======== EXERCISE DATA ========

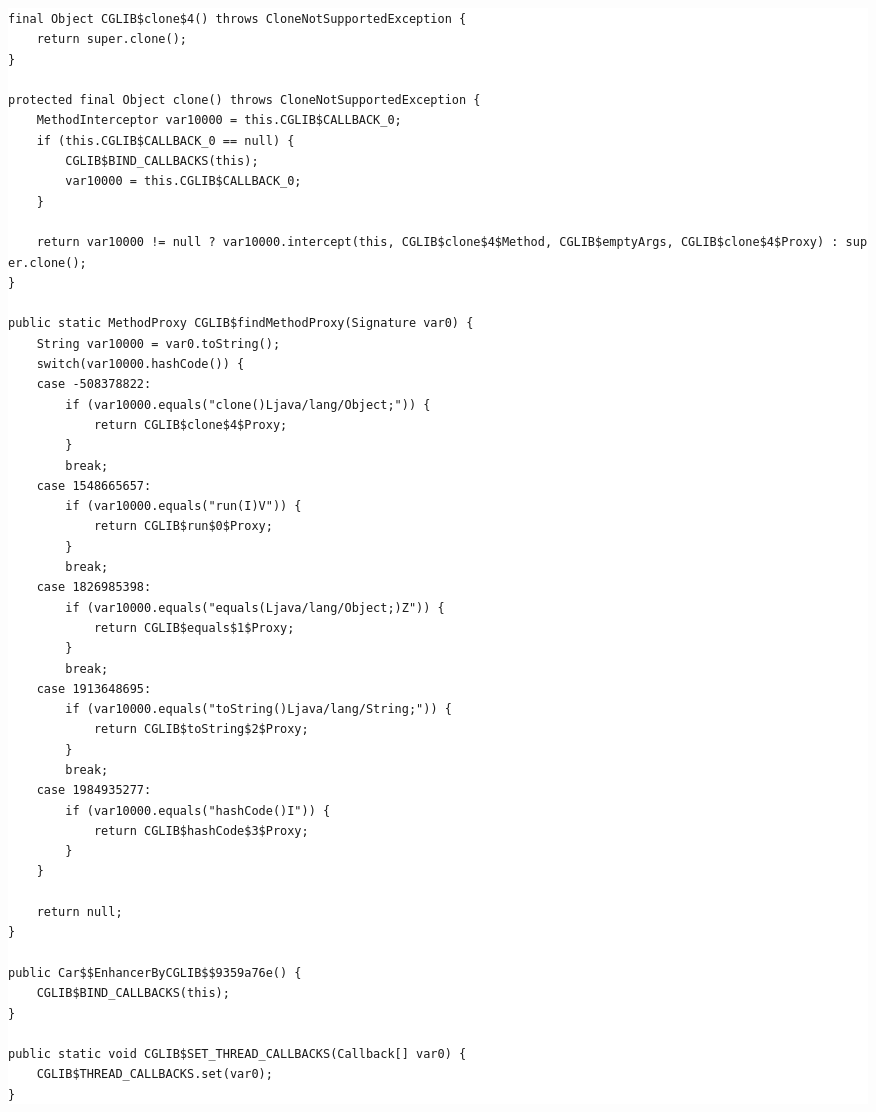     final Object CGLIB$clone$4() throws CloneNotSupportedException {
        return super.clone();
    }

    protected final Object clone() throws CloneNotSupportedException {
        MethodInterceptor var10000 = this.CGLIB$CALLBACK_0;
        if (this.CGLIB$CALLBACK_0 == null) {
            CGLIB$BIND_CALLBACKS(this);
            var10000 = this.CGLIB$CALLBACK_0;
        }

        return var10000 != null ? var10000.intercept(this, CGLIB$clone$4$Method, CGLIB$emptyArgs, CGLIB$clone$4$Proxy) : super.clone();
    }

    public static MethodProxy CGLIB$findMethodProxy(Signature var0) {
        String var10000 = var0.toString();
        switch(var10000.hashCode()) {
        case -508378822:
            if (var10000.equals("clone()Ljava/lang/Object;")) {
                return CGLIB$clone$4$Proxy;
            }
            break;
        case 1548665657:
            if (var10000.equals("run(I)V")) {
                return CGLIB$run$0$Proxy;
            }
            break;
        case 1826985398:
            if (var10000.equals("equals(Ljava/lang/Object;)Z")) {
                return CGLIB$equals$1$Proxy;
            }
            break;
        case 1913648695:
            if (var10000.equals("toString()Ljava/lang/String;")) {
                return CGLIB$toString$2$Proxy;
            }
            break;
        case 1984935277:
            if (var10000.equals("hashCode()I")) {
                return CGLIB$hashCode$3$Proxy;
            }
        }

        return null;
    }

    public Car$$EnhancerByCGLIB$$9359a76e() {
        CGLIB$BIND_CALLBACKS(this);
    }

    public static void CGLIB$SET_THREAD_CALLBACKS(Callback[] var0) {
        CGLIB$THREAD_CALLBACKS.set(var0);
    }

========

▶ **DIRECTIONS**: Copy out the records exactly. Do not include the pictures.

▶ **RESPONSE AREA**:
     final Object CGLIB$clone$4() throws CloneNotSupportedException {
        return super.clone();
    }

    protected final Object clone() throws CloneNotSupportedException {
        MethodInterceptor var10000 = this.CGLIB$CALLBACK_0;
        if (this.CGLIB$CALLBACK_0 == null) {
            CGLIB$BIND_CALLBACKS(this);
            var10000 = this.CGLIB$CALLBACK_0;
        }

        return var10000 != null ? var10000.intercept(this, CGLIB$clone$4$Method, CGLIB$emptyArgs, CGLIB$clone$4$Proxy) : super.clone();
    }

    public static MethodProxy CGLIB$findMethodProxy(Signature var0) {
        String var10000 = var0.toString();
        switch(var10000.hashCode()) {
        case -508378822:
            if (var10000.equals("clone()Ljava/lang/Object;")) {
                return CGLIB$clone$4$Proxy;
            }
            break;
        case 1548665657:
            if (var10000.equals("run(I)V")) {
                return CGLIB$run$0$Proxy;
            }
            break;
        case 1826985398:
            if (var10000.equals("equals(Ljava/lang/Object;)Z")) {
                return CGLIB$equals$1$Proxy;
            }
            break;
        case 1913648695:
            if (var10000.equals("toString()Ljava/lang/String;")) {
                return CGLIB$toString$2$Proxy;
            }
            break;
        case 1984935277:
            if (var10000.equals("hashCode()I")) {
                return CGLIB$hashCode$3$Proxy;
            }
        }

        return null;
    }

    public Car$$EnhancerByCGLIB$$9359a76e() {
        CGLIB$BIND_CALLBACKS(this);
    }

    public static void CGLIB$SET_THREAD_CALLBACKS(Callback[] var0) {
        CGLIB$THREAD_CALLBACKS.set(var0);
    }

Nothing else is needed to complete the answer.